----- EXTRACTED MATERIAL -----

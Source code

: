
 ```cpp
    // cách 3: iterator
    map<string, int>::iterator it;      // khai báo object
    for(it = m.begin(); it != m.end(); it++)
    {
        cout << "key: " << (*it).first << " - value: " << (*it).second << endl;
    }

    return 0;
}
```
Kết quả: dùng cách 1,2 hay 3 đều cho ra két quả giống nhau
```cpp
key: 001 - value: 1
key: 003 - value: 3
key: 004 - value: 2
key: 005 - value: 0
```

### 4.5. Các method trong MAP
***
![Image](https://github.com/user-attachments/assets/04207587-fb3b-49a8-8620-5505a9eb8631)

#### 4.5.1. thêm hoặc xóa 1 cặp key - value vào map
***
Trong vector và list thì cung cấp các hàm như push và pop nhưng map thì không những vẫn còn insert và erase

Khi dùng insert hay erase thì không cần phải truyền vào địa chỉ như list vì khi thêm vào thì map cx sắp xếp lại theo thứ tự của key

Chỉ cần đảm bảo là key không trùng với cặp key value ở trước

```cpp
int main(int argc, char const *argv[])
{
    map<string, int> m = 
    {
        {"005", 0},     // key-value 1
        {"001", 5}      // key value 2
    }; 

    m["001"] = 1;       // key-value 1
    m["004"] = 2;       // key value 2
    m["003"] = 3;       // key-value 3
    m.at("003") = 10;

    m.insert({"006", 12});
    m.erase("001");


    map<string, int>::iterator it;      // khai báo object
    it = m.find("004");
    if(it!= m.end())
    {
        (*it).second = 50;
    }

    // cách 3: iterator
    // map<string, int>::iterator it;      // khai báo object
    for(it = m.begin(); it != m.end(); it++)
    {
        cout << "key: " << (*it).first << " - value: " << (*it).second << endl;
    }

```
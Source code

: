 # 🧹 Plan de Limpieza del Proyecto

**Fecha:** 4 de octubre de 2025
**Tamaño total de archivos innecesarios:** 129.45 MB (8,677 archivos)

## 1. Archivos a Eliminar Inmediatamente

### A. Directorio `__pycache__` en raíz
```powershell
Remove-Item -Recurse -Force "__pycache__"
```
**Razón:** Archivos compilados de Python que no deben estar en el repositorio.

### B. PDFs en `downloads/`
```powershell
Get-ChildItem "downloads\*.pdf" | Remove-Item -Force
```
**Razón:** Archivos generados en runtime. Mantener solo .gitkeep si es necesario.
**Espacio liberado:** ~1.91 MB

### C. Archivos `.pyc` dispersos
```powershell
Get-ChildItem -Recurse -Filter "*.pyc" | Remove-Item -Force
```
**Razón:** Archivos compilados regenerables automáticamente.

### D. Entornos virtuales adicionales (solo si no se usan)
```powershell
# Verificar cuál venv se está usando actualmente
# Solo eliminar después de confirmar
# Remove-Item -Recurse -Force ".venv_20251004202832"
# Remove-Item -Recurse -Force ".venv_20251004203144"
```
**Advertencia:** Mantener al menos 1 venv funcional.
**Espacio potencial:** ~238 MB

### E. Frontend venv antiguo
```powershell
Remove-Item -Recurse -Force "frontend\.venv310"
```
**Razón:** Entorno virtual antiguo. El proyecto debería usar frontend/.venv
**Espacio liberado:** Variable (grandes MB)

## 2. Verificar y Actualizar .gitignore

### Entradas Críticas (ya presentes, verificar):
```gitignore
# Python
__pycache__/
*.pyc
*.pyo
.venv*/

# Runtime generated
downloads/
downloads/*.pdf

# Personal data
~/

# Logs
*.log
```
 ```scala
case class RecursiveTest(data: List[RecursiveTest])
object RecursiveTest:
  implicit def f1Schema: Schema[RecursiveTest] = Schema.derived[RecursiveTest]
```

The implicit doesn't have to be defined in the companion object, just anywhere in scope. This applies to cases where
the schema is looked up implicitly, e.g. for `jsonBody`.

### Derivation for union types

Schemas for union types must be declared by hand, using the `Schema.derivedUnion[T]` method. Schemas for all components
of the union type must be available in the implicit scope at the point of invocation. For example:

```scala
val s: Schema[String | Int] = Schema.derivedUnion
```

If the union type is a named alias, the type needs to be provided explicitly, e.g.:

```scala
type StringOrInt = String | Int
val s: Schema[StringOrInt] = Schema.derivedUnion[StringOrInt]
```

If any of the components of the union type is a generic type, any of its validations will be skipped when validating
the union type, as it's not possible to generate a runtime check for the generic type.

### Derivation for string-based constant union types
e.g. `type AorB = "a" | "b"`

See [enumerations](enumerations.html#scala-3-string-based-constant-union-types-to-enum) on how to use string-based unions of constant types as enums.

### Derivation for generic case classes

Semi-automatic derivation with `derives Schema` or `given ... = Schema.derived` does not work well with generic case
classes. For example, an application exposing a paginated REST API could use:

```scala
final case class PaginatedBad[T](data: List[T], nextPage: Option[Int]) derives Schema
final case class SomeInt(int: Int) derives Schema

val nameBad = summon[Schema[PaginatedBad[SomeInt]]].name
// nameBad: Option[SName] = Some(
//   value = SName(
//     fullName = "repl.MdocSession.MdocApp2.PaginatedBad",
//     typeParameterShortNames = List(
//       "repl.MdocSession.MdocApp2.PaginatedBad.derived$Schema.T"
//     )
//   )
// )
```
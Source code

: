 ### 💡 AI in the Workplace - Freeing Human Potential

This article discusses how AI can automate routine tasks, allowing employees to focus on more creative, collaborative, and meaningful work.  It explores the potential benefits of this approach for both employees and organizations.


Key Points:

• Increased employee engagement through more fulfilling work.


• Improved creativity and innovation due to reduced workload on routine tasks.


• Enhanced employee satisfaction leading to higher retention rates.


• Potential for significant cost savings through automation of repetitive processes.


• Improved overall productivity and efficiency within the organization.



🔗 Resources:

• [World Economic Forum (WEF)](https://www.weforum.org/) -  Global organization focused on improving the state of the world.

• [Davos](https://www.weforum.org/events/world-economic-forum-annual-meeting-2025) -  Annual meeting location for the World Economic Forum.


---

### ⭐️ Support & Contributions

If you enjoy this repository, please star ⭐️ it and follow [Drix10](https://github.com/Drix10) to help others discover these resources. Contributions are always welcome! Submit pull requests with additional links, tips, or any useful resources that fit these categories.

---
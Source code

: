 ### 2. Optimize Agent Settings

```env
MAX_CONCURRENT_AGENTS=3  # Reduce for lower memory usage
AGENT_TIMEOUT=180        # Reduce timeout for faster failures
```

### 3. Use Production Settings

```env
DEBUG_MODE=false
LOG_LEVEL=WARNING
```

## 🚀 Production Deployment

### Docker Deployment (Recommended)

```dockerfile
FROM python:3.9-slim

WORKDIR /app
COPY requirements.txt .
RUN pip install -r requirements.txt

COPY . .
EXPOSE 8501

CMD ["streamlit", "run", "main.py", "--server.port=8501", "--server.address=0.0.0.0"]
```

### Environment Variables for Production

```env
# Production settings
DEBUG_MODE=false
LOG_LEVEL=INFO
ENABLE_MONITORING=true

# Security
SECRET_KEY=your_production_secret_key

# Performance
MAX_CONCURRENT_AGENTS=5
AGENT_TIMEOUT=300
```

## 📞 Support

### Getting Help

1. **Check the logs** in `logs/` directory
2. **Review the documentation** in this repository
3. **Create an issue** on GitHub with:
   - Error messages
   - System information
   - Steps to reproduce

-----

EXERCISE =>
Which lines of the data include the string "weforum"? Copy each of them.

EXPECTED ANSWER =>
• [World Economic Forum (WEF)](https://www.weforum.org/) -  Global organization focused on improving the state of the world.
• [Davos](https://www.weforum.org/events/world-economic-forum-annual-meeting-2025) -  Annual meeting location for the World Economic Forum.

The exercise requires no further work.